Israeli officials have voiced many of the same concerns American conservatives have about an Egyptian president and parliament associated with the Muslim Brotherhood. But Mursi is proving hard to predict or pigeonhole. Israel feared he would be supportive of Hamas in the Gaza, since Hamas is an offshoot of the Muslim Brotherhood, but Mursi ordered the smuggling tunnels into Gaza from Egypt sealed by bulldozers. In the past, when Egypt did anything about the tunnels, it barely amounted to saying “don’t use these,” with a slap on the wrist.
Mursi has also called for meetings with Saudi Arabia, Turkey and Iran to discuss a resolution in Syria. “Now is the time to stop this bloodshed and for the Syrian people to regain their full rights and for this regime that kills its people to disappear from the scene. There is no room to talk about reform, but the discussion is about change.” Mursi called for “the friends of the Syrian people in China and Russia and other states” to back the aspirations of the Syrian people. Mursi adds a new dimension to discussions with the al Assad regime. Though Egypt’s transition from the Mubarak regime is hardly complete, but it more stable than Tunisia and Libya. Mursi is the only Middle Eastern leader who can speak to and for the rebels in Syria from a position of experience. He opposes any military intervention in Syria from any source.

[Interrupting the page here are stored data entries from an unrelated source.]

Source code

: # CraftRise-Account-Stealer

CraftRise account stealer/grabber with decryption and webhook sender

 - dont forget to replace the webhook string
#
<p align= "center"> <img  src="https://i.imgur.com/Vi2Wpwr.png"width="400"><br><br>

Later this week, Mursi will be traveling to Tehran to attend a summit of the 120-member Non-Aligned Movement. It will be the first time an Egyptian leader has visited Iran since the revolution in 1979. Mursi would not be drawn into any statements concerning restoration of diplomatic relations between Egypt and Iran or any assessment of the tensions over Iran’s nuclear program. Instead, Mursi told the Reuters reporter, “We see that all the countries in the region need stability and peaceful co-existence with each other. This cannot be achieved with wars but through political work and special relations between the countries of the region.”

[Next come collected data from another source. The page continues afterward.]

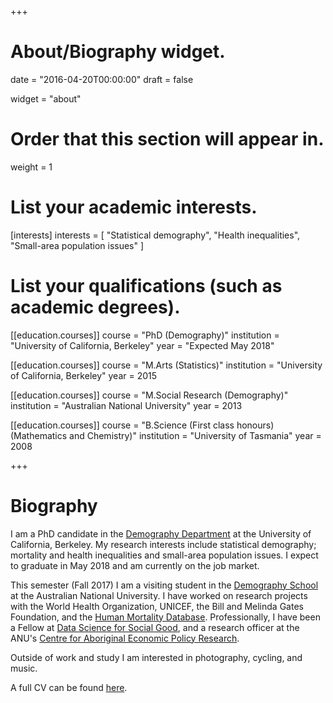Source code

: +++
# About/Biography widget.

date = "2016-04-20T00:00:00"
draft = false

widget = "about"

# Order that this section will appear in.
weight = 1

# List your academic interests.
[interests]
  interests = [
    "Statistical demography",
    "Health inequalities",
    "Small-area population issues"
  ]

# List your qualifications (such as academic degrees).
[[education.courses]]
  course = "PhD (Demography)"
  institution = "University of California, Berkeley"
  year = "Expected May 2018"

[[education.courses]]
  course = "M.Arts (Statistics)"
  institution = "University of California, Berkeley"
  year = 2015

[[education.courses]]
  course = "M.Social Research (Demography)"
  institution = "Australian National University"
  year = 2013

[[education.courses]]
  course = "B.Science (First class honours) (Mathematics and Chemistry)"
  institution = "University of Tasmania"
  year = 2008
 
+++

# Biography

I am a PhD candidate in the [Demography Department](http://demog.berkeley.edu/) at the University of California, Berkeley. My research interests include statistical demography; mortality and health inequalities and small-area population issues. I expect to graduate in May 2018 and am currently on the job market.

This semester (Fall 2017) I am a visiting student in the [Demography School](http://demography.anu.edu.au/) at the Australian National University. I have worked on research projects with the World Health Organization, UNICEF, the Bill and Melinda Gates Foundation, and the [Human Mortality Database](http://mortality.org/). Professionally, I have been a Fellow at [Data Science for Social Good](https://dssg.uchicago.edu/), and a research officer at the ANU's [Centre for Aboriginal Economic Policy Research](http://caepr.anu.edu.au/).

Outside of work and study I am interested in photography, cycling, and music.

A full CV can be found [here](/pdf/cv.pdf).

Mursi is expected to visit the United States in September. Asked about our upcoming election, Mursi stated that he believes that the United States is a “stable institution” and Egypt doesn’t work with the U.S. in terms of personalities.
One of the missions of the Muslim Brotherhood is the creation of Islamic states, but Mursi said that the nature of Egypt, the framework of the new constitution, would be up to the people of Egypt, and not to him or his political party. The new constitution is being drafted by an assembly and then will be presented to the Egyptian people in a referendum. The interview did not go into details about how the voters would be educated as to what is in the proposed constitution, when so many Egyptians are semi-literate or illiterate.

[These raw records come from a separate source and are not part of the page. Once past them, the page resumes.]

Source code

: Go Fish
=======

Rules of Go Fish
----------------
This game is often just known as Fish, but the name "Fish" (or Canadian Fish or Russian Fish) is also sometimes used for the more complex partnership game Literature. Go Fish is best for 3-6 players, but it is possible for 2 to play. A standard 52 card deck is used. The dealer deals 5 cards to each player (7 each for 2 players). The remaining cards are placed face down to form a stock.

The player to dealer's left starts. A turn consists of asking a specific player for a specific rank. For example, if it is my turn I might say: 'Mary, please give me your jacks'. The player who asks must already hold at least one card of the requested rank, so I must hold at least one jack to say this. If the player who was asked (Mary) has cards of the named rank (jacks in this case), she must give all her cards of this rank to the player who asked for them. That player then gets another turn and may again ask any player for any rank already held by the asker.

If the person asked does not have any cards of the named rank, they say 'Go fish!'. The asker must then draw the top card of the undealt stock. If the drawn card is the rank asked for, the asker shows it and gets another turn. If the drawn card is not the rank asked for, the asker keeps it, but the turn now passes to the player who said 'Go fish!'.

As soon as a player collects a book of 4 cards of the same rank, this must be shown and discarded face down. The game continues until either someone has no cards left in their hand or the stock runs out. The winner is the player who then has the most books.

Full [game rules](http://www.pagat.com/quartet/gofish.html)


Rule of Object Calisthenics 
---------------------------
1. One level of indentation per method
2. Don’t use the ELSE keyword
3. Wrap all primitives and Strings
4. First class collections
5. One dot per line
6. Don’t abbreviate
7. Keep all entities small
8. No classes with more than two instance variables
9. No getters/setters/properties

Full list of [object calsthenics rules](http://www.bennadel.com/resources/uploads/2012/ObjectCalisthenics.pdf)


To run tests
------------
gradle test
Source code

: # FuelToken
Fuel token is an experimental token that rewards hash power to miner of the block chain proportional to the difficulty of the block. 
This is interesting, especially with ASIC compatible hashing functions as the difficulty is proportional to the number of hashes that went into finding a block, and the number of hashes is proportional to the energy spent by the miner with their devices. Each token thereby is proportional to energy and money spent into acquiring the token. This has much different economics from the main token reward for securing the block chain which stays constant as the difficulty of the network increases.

Mursi was born in the Nile Delta in a small village. After receiving his bachelor’s and master’s degrees at Cairo University, he attended the University of Southern California where he received his Ph.D. in engineering in 1982. He taught at Cal State Northridge until 1985 when he returned to Egypt to teach at Zagazig University. Mursi lived in America during two unusual periods in our history, the Carter and Reagan administrations. Carter’s was marred by the OPEC oil embargo and the seizure of our embassy personnel in Iran, but characterized by Jimmy Carter’s dedication to human rights in all situations. Reagan’s was filled with belligerence toward the “evil empire” of the Soviet Union, unbridled spending and two major scandals – the Iran-Contra mess and the collapse of the savings and loan industry. It was a time when Mursi could see the basic dichotomy of America, our internal conflict between desiring peace and advocating war, between honoring human rights and ignoring human rights in our allies. Though most pundits claim that Mursi came away from his time in America hating our lifestyles and non-Islamic values (or lack thereof), I think he came away from America understanding the difficulties of governing and leading a diverse nation filled with people who share very little in terms of ideologies and values. It may have been exactly the training he needs to lead Egypt.